I do not intend to create an all-out transformation of my life, indeed I feel that effort would fail. Rather I encourage you to consider the possibilities in your life for creating small moments of stillness and calm; segments that are manageable and doable in your real routine. My goal is to have a 30 minutes of true calm and quiet once a week where I intend to sit in as much stillness as possible. That may be watching the snowfall while I drink an entire cup of tea, or not, the activity is irrelevant so long as it is quiet & calm (and not working quietly at my desk). Daily I have implemented a 5 minute rule. For 5 minutes each day, be it in the morning or evening, I will sit quietly and be still. I will not rush about, talk, text, update, give directions or corrections. I will try to not think. Rather I hope to take these simple moments to recharge my mind, slow my breathing, and settle myself back to center.
This sound a lot like meditating to the perceptive out there. Indeed I hope to use this time to create a meditation practice. Meditation as a real practice in my life has for years eluded me. Despite knowing that meditation, for even 5 minutes a day, has been proven to decrease blood pressure, increase mental acuity, improve memory and focus. It calms the body and restores the mind. Meditation does not need to be a long drawn out affair that strikes fear of time wasting into the hearts of corporate moguls. Rather, meditation can happen in your car (while parked), in your fave chair, at your desk, in your bed or on your yoga mat. Sure, a dedicated space is great, but this real life folks and real life means real solutions that you can implement into your daily routine. Be honest about what Can work for you and start there. I have 5 minutes, that will likely find me sitting in my home-office, on my floor, at the end of my day hoping my kids read the “I am meditating sign” I left dangling on the door. I may or may not get all 5 minutes. I accept this in advance and hope to train my family, much like I am training my mind.
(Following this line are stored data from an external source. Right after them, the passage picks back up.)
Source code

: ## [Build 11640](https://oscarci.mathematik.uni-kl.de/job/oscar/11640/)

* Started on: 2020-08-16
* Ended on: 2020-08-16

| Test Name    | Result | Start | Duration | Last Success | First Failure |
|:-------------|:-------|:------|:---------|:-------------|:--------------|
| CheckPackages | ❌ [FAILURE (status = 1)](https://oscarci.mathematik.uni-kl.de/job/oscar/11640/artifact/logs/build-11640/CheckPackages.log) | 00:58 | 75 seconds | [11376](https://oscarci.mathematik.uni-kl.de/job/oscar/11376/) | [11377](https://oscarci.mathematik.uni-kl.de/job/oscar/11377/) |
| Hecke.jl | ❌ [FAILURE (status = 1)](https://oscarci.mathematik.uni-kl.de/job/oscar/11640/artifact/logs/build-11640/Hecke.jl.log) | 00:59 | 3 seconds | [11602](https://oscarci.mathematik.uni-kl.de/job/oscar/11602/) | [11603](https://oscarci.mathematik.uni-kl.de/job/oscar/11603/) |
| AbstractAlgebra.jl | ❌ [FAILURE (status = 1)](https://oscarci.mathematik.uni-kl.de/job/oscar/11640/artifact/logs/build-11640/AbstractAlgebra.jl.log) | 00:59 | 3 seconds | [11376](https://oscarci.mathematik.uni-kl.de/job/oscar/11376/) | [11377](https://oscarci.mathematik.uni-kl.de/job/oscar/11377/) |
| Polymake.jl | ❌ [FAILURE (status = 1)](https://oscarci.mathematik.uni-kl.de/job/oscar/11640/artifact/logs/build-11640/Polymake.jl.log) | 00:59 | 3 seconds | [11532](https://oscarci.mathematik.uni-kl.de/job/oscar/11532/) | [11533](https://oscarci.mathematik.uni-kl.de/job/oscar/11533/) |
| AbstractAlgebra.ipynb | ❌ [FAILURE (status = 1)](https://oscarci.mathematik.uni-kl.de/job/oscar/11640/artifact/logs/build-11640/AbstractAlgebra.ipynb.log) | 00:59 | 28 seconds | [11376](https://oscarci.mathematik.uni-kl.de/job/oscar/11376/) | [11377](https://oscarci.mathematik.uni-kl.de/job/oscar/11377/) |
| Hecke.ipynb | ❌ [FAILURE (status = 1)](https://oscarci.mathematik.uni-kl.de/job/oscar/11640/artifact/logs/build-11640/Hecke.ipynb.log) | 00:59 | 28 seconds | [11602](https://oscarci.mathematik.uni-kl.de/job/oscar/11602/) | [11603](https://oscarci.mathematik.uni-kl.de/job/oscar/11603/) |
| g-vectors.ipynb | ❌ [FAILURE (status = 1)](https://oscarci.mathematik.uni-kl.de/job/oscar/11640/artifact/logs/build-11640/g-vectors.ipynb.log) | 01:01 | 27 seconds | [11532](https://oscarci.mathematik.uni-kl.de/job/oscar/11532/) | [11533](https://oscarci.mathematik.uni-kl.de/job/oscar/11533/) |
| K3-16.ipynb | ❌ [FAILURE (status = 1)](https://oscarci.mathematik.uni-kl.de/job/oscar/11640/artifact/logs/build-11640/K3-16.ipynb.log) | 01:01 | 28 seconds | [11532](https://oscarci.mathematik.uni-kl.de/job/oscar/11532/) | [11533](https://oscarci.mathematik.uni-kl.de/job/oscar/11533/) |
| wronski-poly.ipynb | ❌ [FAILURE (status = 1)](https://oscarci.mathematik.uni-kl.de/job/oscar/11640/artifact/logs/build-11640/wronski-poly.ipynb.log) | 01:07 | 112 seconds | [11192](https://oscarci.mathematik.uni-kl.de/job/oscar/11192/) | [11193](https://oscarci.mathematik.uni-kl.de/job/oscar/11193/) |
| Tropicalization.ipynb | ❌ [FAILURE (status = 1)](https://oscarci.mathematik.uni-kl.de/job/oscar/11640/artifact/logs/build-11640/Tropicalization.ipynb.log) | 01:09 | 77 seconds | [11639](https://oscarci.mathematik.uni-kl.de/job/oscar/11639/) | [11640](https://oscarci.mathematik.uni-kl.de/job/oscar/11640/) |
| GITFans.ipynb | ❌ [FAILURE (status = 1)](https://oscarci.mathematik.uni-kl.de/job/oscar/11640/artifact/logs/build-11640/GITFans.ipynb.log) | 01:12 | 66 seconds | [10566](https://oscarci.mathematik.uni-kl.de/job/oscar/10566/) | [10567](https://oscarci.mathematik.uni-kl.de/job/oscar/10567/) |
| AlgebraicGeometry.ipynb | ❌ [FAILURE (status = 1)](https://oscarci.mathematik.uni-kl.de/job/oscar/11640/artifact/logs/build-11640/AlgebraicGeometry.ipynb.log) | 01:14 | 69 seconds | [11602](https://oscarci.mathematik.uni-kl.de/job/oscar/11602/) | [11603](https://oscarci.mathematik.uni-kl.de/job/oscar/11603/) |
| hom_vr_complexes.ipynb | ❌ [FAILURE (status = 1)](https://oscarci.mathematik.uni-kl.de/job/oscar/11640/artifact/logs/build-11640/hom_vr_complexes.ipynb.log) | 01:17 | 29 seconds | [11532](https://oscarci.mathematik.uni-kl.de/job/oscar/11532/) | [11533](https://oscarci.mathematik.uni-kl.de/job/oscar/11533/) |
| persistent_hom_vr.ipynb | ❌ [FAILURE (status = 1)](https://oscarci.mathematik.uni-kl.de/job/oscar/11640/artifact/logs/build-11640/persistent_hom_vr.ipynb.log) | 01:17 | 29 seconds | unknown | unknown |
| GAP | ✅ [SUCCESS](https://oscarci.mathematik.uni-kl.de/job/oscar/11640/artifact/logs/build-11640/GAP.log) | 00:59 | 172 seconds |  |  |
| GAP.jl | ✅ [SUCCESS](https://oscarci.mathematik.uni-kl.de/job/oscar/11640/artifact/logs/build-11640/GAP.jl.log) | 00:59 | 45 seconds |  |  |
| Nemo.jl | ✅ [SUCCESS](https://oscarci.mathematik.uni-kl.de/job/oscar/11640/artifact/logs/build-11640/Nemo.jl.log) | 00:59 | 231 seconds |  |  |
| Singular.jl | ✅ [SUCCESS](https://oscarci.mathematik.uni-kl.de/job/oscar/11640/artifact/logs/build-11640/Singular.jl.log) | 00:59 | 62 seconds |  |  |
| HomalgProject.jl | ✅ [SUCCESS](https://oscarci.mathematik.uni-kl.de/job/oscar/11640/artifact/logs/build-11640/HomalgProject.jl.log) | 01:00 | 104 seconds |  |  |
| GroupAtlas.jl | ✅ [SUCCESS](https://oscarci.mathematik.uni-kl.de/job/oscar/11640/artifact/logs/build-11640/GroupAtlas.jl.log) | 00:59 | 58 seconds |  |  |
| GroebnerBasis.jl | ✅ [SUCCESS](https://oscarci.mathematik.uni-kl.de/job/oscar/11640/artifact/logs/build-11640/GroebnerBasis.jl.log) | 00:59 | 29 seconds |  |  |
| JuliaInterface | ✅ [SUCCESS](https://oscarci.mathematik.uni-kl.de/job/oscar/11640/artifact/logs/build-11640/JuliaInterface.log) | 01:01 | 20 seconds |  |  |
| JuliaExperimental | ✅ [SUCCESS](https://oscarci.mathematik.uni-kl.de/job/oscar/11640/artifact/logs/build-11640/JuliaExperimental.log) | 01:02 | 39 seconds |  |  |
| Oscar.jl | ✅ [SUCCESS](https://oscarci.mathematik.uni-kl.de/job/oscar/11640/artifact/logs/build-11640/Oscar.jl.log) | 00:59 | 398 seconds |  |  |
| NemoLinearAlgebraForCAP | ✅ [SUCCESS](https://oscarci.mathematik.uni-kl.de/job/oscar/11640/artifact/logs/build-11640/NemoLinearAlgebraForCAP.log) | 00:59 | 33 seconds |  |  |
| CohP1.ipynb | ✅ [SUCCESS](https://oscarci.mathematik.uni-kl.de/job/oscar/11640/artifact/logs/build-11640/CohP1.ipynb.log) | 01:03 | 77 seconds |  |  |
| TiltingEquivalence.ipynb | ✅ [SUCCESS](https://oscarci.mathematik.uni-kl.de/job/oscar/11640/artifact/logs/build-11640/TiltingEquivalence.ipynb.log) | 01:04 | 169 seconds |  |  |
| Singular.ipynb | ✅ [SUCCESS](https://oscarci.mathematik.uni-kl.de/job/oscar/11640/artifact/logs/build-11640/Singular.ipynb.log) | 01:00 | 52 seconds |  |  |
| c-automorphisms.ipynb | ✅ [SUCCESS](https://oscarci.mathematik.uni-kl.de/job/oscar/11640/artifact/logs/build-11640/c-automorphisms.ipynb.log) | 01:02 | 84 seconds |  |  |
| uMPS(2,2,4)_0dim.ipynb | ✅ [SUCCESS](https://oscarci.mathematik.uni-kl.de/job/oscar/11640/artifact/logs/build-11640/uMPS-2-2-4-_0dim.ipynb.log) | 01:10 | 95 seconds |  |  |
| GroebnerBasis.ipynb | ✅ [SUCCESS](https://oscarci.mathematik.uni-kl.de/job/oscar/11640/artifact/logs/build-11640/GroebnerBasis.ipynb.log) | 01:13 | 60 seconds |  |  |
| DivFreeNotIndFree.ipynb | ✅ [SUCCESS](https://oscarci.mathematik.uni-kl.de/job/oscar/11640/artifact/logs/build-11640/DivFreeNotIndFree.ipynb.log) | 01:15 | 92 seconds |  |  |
Now that you are convinced that you can find the time, how do you make meditation happen? Simple: 1. Sit comfortably wherever you are. If you can’t sit on the floor easily, a chair is great.
2. Close your eyes. We are creating space for your tired mind. Don’t look at distractions.
3. Take a deep breath in. Deep Breath Out. Deep Breath In. Deep Breath Out. The breath is going to help us stay focused. Focus on that breath filling your body with strength and nourishment on the inhale, and releasing all that you don’t need on the exhale – Carbon dioxide, stressful work situations, sadness, anger, all of it – it flows out with the breath. Let it all go, you don’t need it anymore.
4. Focus back on your breath. Why? Because being still a skill that we have to teach ourselves. Stillness is no longer our strength, so your mind will probably try to wander back to work or that irritating shopper at the grocery store. No biggie. Simply acknowledge that truth, let that thought go, and focus again on your breath.
Some schools of thought use mantras or exercises to help with this breath focus. Are you a tactile or touch person? You can focus on feeling the actual air enter and exit your nostril. This is a delicate feeling which takes focus to notice.
If you are a words person, SoHam is a great mantra . Think So-on the inhale and Ham (hum) on the exhale. So Hum is an ancient Sanskrit term which means simply, I Am.
As your practice of 5 minutes o’ stillness becomes more routine being still will become easier. Your mind will quiet faster, and you will how much clearer you can think in those other 23 hours and 55 minutes of your day.
Try it. Share your progress and I will share mine – It is OK to live a calm life.